2 En de heidenen zullen uw gerechtigheid zien, en alle koningen uw heerlijkheid; en gij zult met een nieuwen naam genoemd worden, welken des HEEREN mond uitdrukkelijk noemen zal.
The nations will see the way you live right, and all the kings will see how you are blessed, and you will be called by a new name that the Lord gives you.
3 En gij zult een sierlijke kroon zijn in de hand des HEEREN, en een koninklijke hoed in de hand uws Gods.
You will be a crown of beauty in the Lord's hand; a royal head-dress in the hand of your God.
4 Tot u zal niet meer gezegd worden: De verlatene, en tot uw land zal niet meer gezegd worden: Het verwoeste; maar gij zult genoemd worden: Mijn lust is aan haar! en uw land: Het getrouwde; want de HEERE heeft een lust aan u, en uw land zal getrouwd worden.
You won't be called Abandoned anymore; your land won't be called Desolate. Instead you will be called She Makes Me Happy, and your land will be called Married, because you make the Lord happy, and your land will be married.
5 Want gelijk een jongeling een jonkvrouw trouwt, alzo zullen uw kinderen u trouwen; en gelijk de bruidegom vrolijk is over de bruid, alzo zal uw God over u vrolijk zijn.
For just like a young man marries a young woman, so your sons will marry you; and like a groom is happy with his bride, so your God will be happy with you.

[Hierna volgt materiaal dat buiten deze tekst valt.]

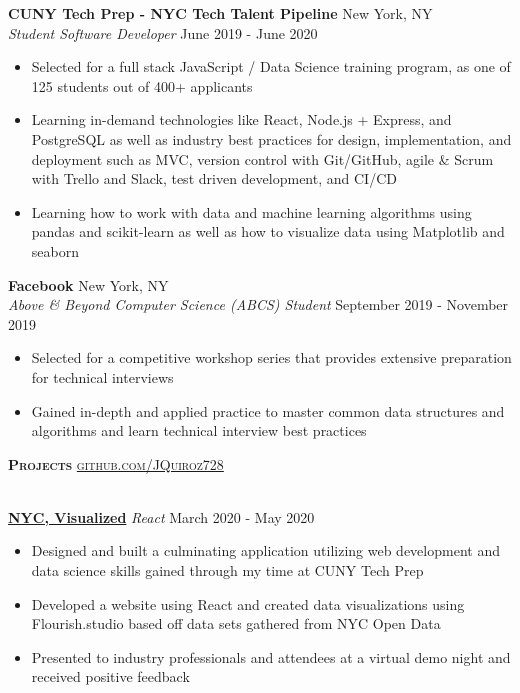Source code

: \documentclass[a4paper]{article}
\newcommand{\lineunder} {
    \vspace*{-8pt} \\
    \hspace*{-18pt} \hrulefill \\
}
\newcommand{\header} [1] {
    {\hspace*{-18pt}\vspace*{6pt} \textsc{#1}}
    \vspace*{-6pt} \lineunder
}
\begin{document}
\textbf{CUNY Tech Prep - NYC Tech Talent Pipeline} \hfill New York, NY\\
\textit{Student Software Developer} \hfill June 2019 - June 2020\\
\vspace{-3mm}
\begin{itemize} \itemsep -2pt
	\item Selected for a full stack JavaScript / Data Science training program, as one of 125 students out of 400+ applicants
	\item Learning in-demand technologies like React, Node.js + Express, and PostgreSQL as well as industry best practices for design, implementation, and deployment such as MVC, version control with Git/GitHub, agile \& Scrum with Trello and Slack, test driven development, and CI/CD
    \item Learning how to work with data and machine learning algorithms using pandas and scikit-learn as well as how to visualize data using Matplotlib and seaborn
\end{itemize}
\textbf{Facebook} \hfill New York, NY\\
\textit{Above \& Beyond Computer Science (ABCS) Student} \hfill September 2019 - November 2019\\
\vspace{-3mm}
\begin{itemize} \itemsep -2pt
	\item Selected for a competitive workshop series that provides extensive preparation for technical interviews
	\item Gained in-depth and applied practice to master common data structures and algorithms and learn technical interview best practices
\end{itemize}


\header{\textbf{Projects} \hfill \href{https://github.com/JQuiroz728}{github.com/JQuiroz728}}
\vspace{1mm}

{\textbf{\href{https://boring-snyder-ca2ec9.netlify.app/}{NYC, Visualized}}} {\sl React} \hfill March 2020 - May 2020\\
\vspace{-3mm}
\begin{itemize} \itemsep -2pt
	\item Designed and built a culminating application utilizing web development and data science skills gained through my time at CUNY Tech Prep
    \item Developed a website using React and created data visualizations using Flourish.studio based off data sets gathered from NYC Open Data
    \item Presented to industry professionals and attendees at a virtual demo night and received positive feedback
    
    \end{itemize}
\end{document}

6 O Jeruzalem! Ik heb wachters op uw muren besteld, die geduriglijk al den dag en al den nacht niet zullen zwijgen. O gij, die des HEEREN doet gedenken, laat geen stilzwijgen bij ulieden wezen!
I have placed watchmen on your walls, Jerusalem; they won't ever be silent, day or night. You who pray to the Lord, don't ever stop and take a rest.

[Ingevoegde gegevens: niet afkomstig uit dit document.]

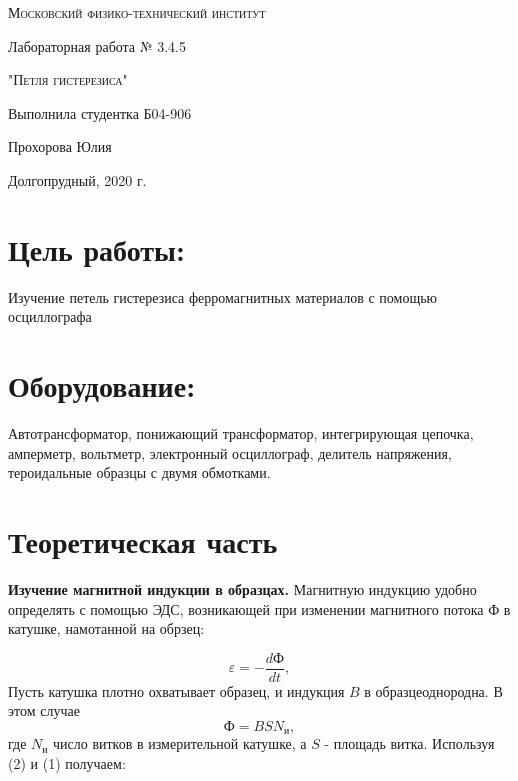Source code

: \documentclass[12pt,a4paper]{article}
\begin{document}
\begin{titlepage}
	\centering
	\vspace{5cm}
	{\scshape\LARGE Московский физико-технический институт \par}
	\vspace{5cm}

	{\huge Лабораторная работа № 3.4.5 \par}
	\vspace{1cm}
	{\scshape\Large "Петля гистерезиса"\par}
	\vspace{2cm}
	\vfill
\begin{flushright}
	{\Large Выполнила студентка Б04-906}\par
	\vspace{0.3cm}
	{\LARGE Прохорова Юлия} \par

	
\end{flushright}
	

	\vfill\large

	Долгопрудный, 2020 г.
\end{titlepage}

\section{Цель работы:}
Изучение петель гистерезиса ферромагнитных материалов с помощью осциллографа

\section{Оборудование:}
Автотрансформатор, понижающий трансформатор, интегрирующая цепочка, амперметр, вольтметр,
электронный осциллограф, делитель напряжения, тероидальные образцы с двумя обмотками.

\section{Теоретическая часть}
\textbf{Изучение магнитной индукции в образцах.} Магнитную индукцию удобно определять с помощью ЭДС, возникающей при изменении магнитного 
потока $\text{Ф}$ в катушке, намотанной на обрзец:

\begin{equation}
    \varepsilon = -\frac{dФ}{dt}, \label{eq:ref}
\end{equation}
Пусть катушка плотно охватывает образец, и индукция \textbf{ $B$ }  в образцеоднородна. В этом случае
\begin{equation}
    \text{Ф} = BSN_и, \label{eq:ref}
\end{equation}
где $N_\text{и}$ число витков в измерительной катушке, а $S$ - площадь витка. Используя (2) и (1) получаем:
\end{document}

7 En zwijgt niet stil voor Hem, totdat Hij bevestige, en totdat Hij Jeruzalem stelle tot een lof op aarde.
Don't give the Lord a rest either, until he finishes his work, until he makes Jerusalem the most praiseworthy place on earth.
8 De HEERE heeft gezworen bij Zijn rechterhand, en bij den arm Zijner sterkte: indien Ik uw koren meer zal geven tot spijs voor uw vijanden, en indien de vreemden zullen drinken van uw most, waaraan gij gearbeid hebt!
The Lord has made a solemn promise, swearing by his power and might: I won't ever again let your enemies have your grain to eat, or let foreigners drink the new wine you worked hard for.
9 Maar die het inzamelen zullen, die zullen het eten, en zij zullen den HEERE prijzen; en die hem vergaderen zullen, zullen hem drinken in de voorhoven Mijns heiligdoms.
Instead, those who harvest the grain will eat it and praise the Lord, and those who harvest the grapes for the wine will drink it in the courts of my Temple.
10 Gaat door, gaat door, door de poorten, bereidt den weg des volks; verhoogt, verhoogt een baan, ruimt de stenen weg, steekt een banier omhoog tot de volken!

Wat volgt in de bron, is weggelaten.